> [Task instructions] Copy every line below where the string "width" is found.

> [Dataset]
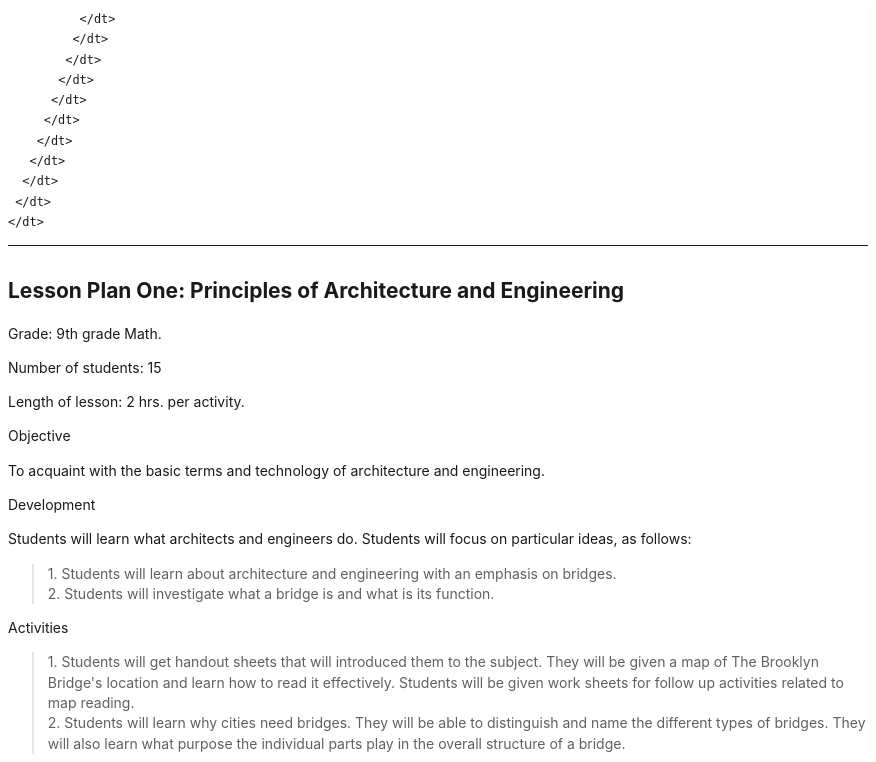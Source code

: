              </dt>
             </dt>
            </dt>
           </dt>
          </dt>
         </dt>
        </dt>
       </dt>
      </dt>
     </dt>
    </dt>
   </dt>
  </dl>
 </blockquote>
 <hr/>
 <h2>
  Lesson Plan One: Principles of Architecture and Engineering
 </h2>
 Grade: 9th grade Math.
 <p>
  Number of students: 15
 </p>
 <p>
  Length of lesson: 2 hrs. per activity.
 </p>
<p>
  Objective
 </p>
<p>
  To acquaint with the basic terms and technology of architecture and engineering.
 </p>
<p>
  Development
 </p>
<p>
  Students will learn what architects and engineers do. Students will focus on particular ideas, as follows:
 </p>
<blockquote>
  <dl>
   <dt>
    1. Students will learn about architecture and engineering with an emphasis on bridges.
    <dt>
     <dt>
      2. Students will investigate what a bridge is and what is its function.
     </dt>
    </dt>
   </dt>
  </dl>
 </blockquote>
 Activities
<blockquote>
  <dl>
   <dt>
    1. Students will get handout sheets that will introduced them to the subject.   They will be given a map of The Brooklyn Bridge's location and learn how to read it effectively.  Students will be given work sheets for follow up activities related to map reading.
    <dt>
     <dt>
      2. Students will learn why cities need bridges.  They will be able to distinguish and name the different types of bridges. They will also learn what purpose the individual parts play in the overall structure of a bridge.
      <dt>
       <dt>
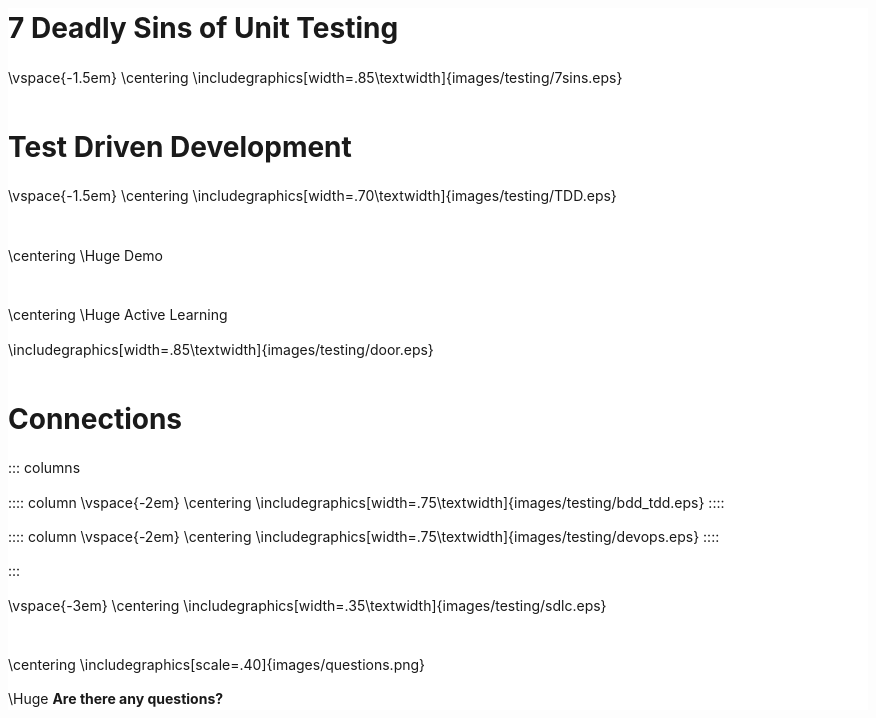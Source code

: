 # 7 Deadly Sins of Unit Testing
\vspace{-1.5em}
\centering
\includegraphics[width=.85\textwidth]{images/testing/7sins.eps}

# Test Driven Development
\vspace{-1.5em}
\centering
\includegraphics[width=.70\textwidth]{images/testing/TDD.eps}

#

\centering
\Huge Demo

#

\centering
\Huge Active Learning

\includegraphics[width=.85\textwidth]{images/testing/door.eps}

# Connections

::: columns

:::: column
\vspace{-2em}
\centering
\includegraphics[width=.75\textwidth]{images/testing/bdd_tdd.eps}
::::

:::: column
\vspace{-2em}
\centering
\includegraphics[width=.75\textwidth]{images/testing/devops.eps}
::::

:::

\vspace{-3em}
\centering
\includegraphics[width=.35\textwidth]{images/testing/sdlc.eps}

#

\centering
\includegraphics[scale=.40]{images/questions.png}

\Huge **Are there any questions?**
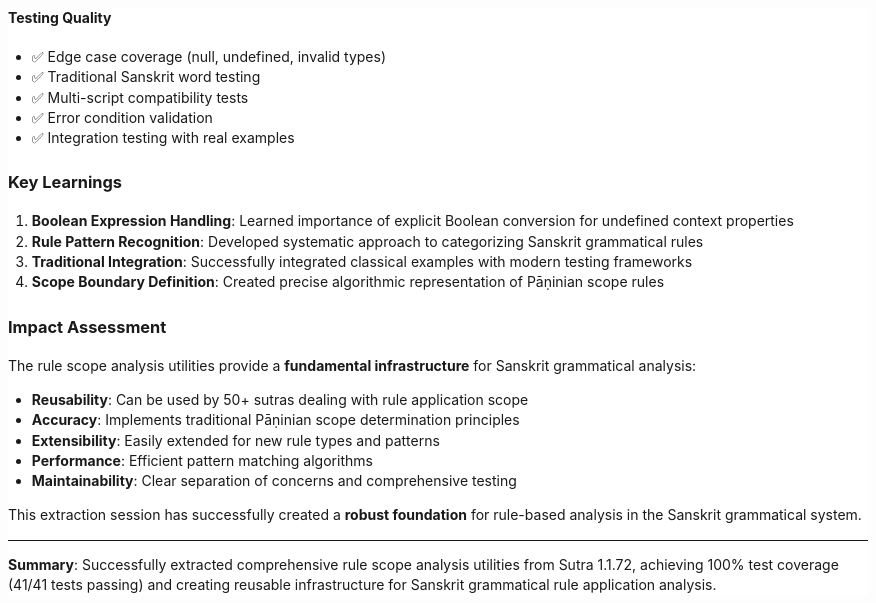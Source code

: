 #### Testing Quality
- ✅ Edge case coverage (null, undefined, invalid types)
- ✅ Traditional Sanskrit word testing
- ✅ Multi-script compatibility tests
- ✅ Error condition validation
- ✅ Integration testing with real examples

### Key Learnings

1. **Boolean Expression Handling**: Learned importance of explicit Boolean conversion for undefined context properties
2. **Rule Pattern Recognition**: Developed systematic approach to categorizing Sanskrit grammatical rules
3. **Traditional Integration**: Successfully integrated classical examples with modern testing frameworks
4. **Scope Boundary Definition**: Created precise algorithmic representation of Pāṇinian scope rules

### Impact Assessment

The rule scope analysis utilities provide a **fundamental infrastructure** for Sanskrit grammatical analysis:

- **Reusability**: Can be used by 50+ sutras dealing with rule application scope
- **Accuracy**: Implements traditional Pāṇinian scope determination principles
- **Extensibility**: Easily extended for new rule types and patterns
- **Performance**: Efficient pattern matching algorithms
- **Maintainability**: Clear separation of concerns and comprehensive testing

This extraction session has successfully created a **robust foundation** for rule-based analysis in the Sanskrit grammatical system.

---

**Summary**: Successfully extracted comprehensive rule scope analysis utilities from Sutra 1.1.72, achieving 100% test coverage (41/41 tests passing) and creating reusable infrastructure for Sanskrit grammatical rule application analysis.
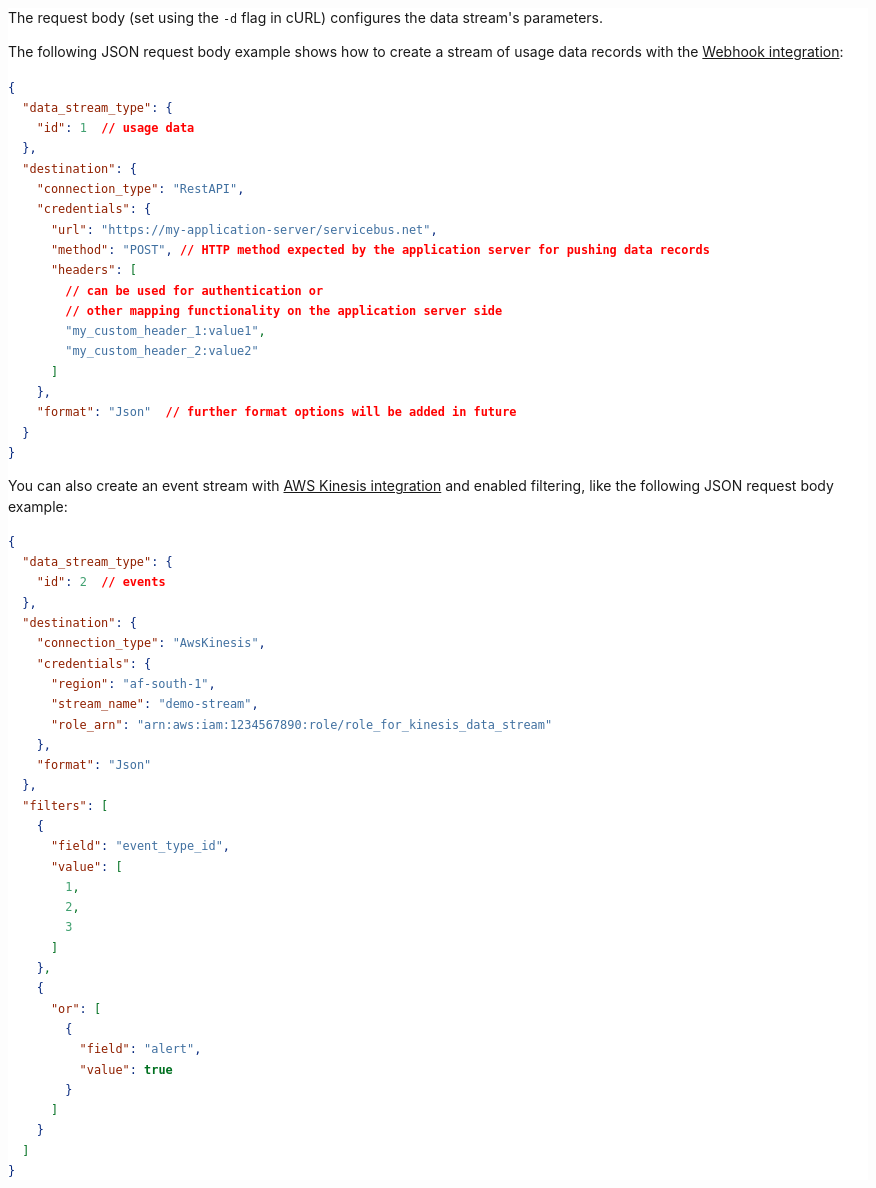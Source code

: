The request body (set using the `-d` flag in cURL) configures the data stream's parameters. 

The following JSON request body example shows how to create a stream of usage data records with the [Webhook integration](available-integrations#webhook):

```json
{
  "data_stream_type": {
    "id": 1  // usage data
  },
  "destination": {
    "connection_type": "RestAPI",
    "credentials": {
      "url": "https://my-application-server/servicebus.net",
      "method": "POST", // HTTP method expected by the application server for pushing data records
      "headers": [
        // can be used for authentication or
        // other mapping functionality on the application server side
        "my_custom_header_1:value1",  
        "my_custom_header_2:value2" 
      ]
    },
    "format": "Json"  // further format options will be added in future
  }
}
```

You can also create an event stream with [AWS Kinesis integration](available-integrations#amazon-kinesis-data-streams) and enabled filtering, like the following JSON request body example:

```json
{
  "data_stream_type": {
    "id": 2  // events
  },
  "destination": {
    "connection_type": "AwsKinesis",
    "credentials": {
      "region": "af-south-1",
      "stream_name": "demo-stream",
      "role_arn": "arn:aws:iam:1234567890:role/role_for_kinesis_data_stream"
    },
    "format": "Json"
  },
  "filters": [
    {
      "field": "event_type_id",
      "value": [
        1,
        2,
        3
      ]
    },
    {
      "or": [
        {
          "field": "alert",
          "value": true
        }
      ]
    }
  ]
}
```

> [Task result]
\includegraphics[width=.85\textwidth]{images/testing/7sins.eps}
\includegraphics[width=.70\textwidth]{images/testing/TDD.eps}
\includegraphics[width=.85\textwidth]{images/testing/door.eps}
\includegraphics[width=.75\textwidth]{images/testing/bdd_tdd.eps}
\includegraphics[width=.75\textwidth]{images/testing/devops.eps}
\includegraphics[width=.35\textwidth]{images/testing/sdlc.eps}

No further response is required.